No, the dream was my brain telling me how it felt as story after pointless story entered my eyes and then brain and then passed on, leaving only gaping emptiness behind.
If the standards of modern literary fiction were applied to fiction of previous ages, we would not have any of the classics, but a collection of anecdotes told by polite people sitting around in the ancient equivalent of beige living rooms and classrooms. "In the market, it was dusty. Sarah bought two shekels' worth of unground grain. It was warmer than usual. She was aware of Josiah's wife Leah watching her. She went home and made bread as usual. First she ground the grain. She always ground the grain first, though her mother-in-law Rachel sometimes softened the grain in water before grinding it. That made the mush sticky, she said." And on through a day in which at the end Sarah gives her husband bread for supper and he says thank you but you missed a grain--look, this is still whole.

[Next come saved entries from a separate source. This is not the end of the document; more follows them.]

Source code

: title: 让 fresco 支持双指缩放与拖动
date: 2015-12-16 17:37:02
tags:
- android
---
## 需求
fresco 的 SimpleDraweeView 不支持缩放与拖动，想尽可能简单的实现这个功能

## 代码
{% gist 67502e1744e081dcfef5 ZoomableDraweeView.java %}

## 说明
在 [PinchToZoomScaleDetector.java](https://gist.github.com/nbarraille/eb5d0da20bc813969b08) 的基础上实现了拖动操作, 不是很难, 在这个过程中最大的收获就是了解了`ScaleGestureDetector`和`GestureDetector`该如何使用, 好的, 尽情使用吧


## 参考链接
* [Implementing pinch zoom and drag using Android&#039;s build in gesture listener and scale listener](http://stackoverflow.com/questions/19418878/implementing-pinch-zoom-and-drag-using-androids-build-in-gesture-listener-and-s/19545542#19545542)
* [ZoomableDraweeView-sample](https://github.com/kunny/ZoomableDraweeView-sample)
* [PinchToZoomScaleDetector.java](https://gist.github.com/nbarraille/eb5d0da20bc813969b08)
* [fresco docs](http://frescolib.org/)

And it would be said to fairly reek with Meaning.
Oh, and nuance. Nuanced Meaning. Subtlety, one shade of beige among many but if you're really an expert, you will know exactly which one, though there may be a polite argument about whether it's beige 234 or beige 233. You must go to college and study hard to learn to tell the difference and apply the correct number to the correct shade. No one who mistakes 234 for 231 is a real reader--only 2 digits away are allowed to educated persons. Anyone who said "It's all beige" would be outed as a common person hardly able to read "See Dick run," who probably read (gasp) genre fiction and (sneer) liked it.
I am going to spend the day helping my brain regrow four limbs and my tongue, which was nibbled off by minnows in the last part of the dream.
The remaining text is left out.